How does one get into gaming?
And I'm not asking how one enters a particular game. No, I'm asking how does one enter GAMING as a culture and interest.
Well, my entrance into this geeky world came nearly ten years ago at the young age of 14. I'll explain.
When I was 14, I was working at a Boy Scout summer camp for the very first time as a counselor-in-training. I really didn't know anyone at the camp in which I was working, so I had to do my best to make friends.
One evening, I was walking through the camp, bored out of my mind, when I came upon some of the older counselors huddled around one of many picnic tables strewn about the camp. Upon the table rested tomes upon tomes of books about something called "Dungeons and Dragons".

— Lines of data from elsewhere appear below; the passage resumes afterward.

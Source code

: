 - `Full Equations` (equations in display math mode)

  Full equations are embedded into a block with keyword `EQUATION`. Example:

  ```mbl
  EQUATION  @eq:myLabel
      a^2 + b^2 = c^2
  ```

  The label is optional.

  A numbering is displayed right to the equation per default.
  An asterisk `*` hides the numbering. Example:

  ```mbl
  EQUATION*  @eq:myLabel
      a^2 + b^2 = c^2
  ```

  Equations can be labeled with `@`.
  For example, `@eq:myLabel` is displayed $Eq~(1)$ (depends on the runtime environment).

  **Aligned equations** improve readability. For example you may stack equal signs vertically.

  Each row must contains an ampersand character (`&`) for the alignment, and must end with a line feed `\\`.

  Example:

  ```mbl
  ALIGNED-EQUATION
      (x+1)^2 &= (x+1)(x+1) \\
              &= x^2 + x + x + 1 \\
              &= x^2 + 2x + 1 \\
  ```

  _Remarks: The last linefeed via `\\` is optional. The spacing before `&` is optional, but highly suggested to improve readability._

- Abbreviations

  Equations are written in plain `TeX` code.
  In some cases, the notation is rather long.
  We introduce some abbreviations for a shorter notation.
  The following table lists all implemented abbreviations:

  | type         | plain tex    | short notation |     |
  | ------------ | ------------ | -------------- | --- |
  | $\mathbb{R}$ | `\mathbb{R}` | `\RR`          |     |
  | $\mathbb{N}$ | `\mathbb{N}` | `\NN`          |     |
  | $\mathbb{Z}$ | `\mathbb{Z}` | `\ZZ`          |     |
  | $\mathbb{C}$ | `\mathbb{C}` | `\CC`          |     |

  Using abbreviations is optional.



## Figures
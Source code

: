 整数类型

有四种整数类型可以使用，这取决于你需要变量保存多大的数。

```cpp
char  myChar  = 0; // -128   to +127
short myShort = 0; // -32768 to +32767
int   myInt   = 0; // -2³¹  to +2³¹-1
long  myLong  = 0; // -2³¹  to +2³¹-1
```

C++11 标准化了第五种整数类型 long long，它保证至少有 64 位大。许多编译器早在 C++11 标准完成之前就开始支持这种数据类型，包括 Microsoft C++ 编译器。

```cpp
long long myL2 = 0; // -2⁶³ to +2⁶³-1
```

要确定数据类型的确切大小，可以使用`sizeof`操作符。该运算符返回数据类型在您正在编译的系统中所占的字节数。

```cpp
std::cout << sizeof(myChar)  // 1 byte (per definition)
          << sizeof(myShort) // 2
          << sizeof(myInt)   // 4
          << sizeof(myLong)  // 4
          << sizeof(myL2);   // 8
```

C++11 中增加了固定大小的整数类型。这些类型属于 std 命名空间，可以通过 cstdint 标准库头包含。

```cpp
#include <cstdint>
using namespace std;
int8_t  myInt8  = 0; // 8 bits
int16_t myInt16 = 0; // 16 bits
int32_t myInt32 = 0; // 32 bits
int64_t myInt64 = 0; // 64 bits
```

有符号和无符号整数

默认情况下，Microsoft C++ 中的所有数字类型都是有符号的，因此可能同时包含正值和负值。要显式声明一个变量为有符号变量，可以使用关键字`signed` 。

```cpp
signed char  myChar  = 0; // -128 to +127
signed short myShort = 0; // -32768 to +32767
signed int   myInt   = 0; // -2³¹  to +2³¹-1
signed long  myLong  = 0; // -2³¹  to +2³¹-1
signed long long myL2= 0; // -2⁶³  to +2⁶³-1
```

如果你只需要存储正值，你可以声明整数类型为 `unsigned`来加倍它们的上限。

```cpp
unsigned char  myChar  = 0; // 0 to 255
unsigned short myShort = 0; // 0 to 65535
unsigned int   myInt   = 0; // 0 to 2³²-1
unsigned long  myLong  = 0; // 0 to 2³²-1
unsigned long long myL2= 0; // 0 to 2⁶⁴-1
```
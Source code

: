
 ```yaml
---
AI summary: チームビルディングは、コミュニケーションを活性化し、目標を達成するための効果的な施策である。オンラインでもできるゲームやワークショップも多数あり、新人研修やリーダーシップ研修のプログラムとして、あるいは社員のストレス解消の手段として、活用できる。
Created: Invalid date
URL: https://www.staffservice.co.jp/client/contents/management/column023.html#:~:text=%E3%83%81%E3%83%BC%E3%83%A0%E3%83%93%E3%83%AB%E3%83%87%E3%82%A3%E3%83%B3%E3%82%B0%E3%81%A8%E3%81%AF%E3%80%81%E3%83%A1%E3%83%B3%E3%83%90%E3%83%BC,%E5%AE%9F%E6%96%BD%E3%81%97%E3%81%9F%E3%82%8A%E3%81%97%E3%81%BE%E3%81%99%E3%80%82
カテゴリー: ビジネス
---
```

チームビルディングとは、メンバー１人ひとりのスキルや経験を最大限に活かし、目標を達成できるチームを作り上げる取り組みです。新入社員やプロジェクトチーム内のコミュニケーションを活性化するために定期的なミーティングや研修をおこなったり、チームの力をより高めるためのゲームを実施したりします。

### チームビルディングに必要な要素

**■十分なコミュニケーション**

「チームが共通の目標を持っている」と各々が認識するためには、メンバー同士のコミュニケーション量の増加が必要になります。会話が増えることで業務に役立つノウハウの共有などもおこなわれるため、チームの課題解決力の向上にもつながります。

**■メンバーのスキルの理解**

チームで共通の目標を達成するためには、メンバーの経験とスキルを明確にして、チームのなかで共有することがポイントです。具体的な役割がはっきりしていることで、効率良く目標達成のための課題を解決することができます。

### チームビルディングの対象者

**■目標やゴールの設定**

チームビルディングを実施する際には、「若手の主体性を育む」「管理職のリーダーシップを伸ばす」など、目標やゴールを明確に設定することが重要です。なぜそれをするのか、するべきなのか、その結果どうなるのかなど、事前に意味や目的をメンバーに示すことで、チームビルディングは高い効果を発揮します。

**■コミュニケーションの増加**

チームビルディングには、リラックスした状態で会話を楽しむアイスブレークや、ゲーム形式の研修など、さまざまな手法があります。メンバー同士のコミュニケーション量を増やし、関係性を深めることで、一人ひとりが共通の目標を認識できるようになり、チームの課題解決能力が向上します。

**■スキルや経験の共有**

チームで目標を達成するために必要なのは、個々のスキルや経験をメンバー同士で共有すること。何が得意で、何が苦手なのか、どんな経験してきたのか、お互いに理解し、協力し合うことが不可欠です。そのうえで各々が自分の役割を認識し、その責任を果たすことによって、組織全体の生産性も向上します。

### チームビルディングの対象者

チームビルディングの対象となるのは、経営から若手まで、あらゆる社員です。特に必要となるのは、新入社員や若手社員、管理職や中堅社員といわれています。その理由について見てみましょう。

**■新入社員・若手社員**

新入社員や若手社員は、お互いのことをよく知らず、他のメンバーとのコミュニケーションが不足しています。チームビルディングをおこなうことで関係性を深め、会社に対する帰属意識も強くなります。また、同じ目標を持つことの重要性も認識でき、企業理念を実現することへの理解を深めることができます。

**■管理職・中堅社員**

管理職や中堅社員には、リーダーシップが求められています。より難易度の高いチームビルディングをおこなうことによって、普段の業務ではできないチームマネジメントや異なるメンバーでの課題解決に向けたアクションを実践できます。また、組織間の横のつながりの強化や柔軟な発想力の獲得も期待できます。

Now, I was aware of Dungeons and Dragons, but didn't know anything beyond the fact that it was a game where you played a character and rolled dice. Being the bored and curious young man that I was, I asked the elder counselors what they were doing and they replied that they were building characters for a D&D campaign they were going to play.
I nervously asked if I could join, they jokingly ran me through the ringer for my inexperience, and sat me down to show me how a character is built.
Now, normally building a D&D character is difficult (for a newcomer, anyway), and I was no exception. Fortunately, the premise of the game made character creation easier than normal. Here's why:
We were playing a group of kobolds that, at the beginning of the campaign, were just hatched from their eggs. We were LITERALLY birthed at the very beginning of the very first session. Our personalities, stats, equipment, etc were all determined by the actions we took shortly after our emergence into the world.
After being born, our kobold team got into a combat with some...creatures, I believe. Me, being the inexperienced player that I was, decided to attack the creatures with reckless abandon. The leader of the party (a role he took for himself, since he had the strongest out-of-game personality), gave each of us names and dubbed me Rath (get it?).
Unfortunately, our first session was our last, but the impact the incident had on me made a lasting impression that gaming was enjoyable and that I wanted to do more of it. Nearly ten years later, I'm still gaming and probably still will be ten years from now.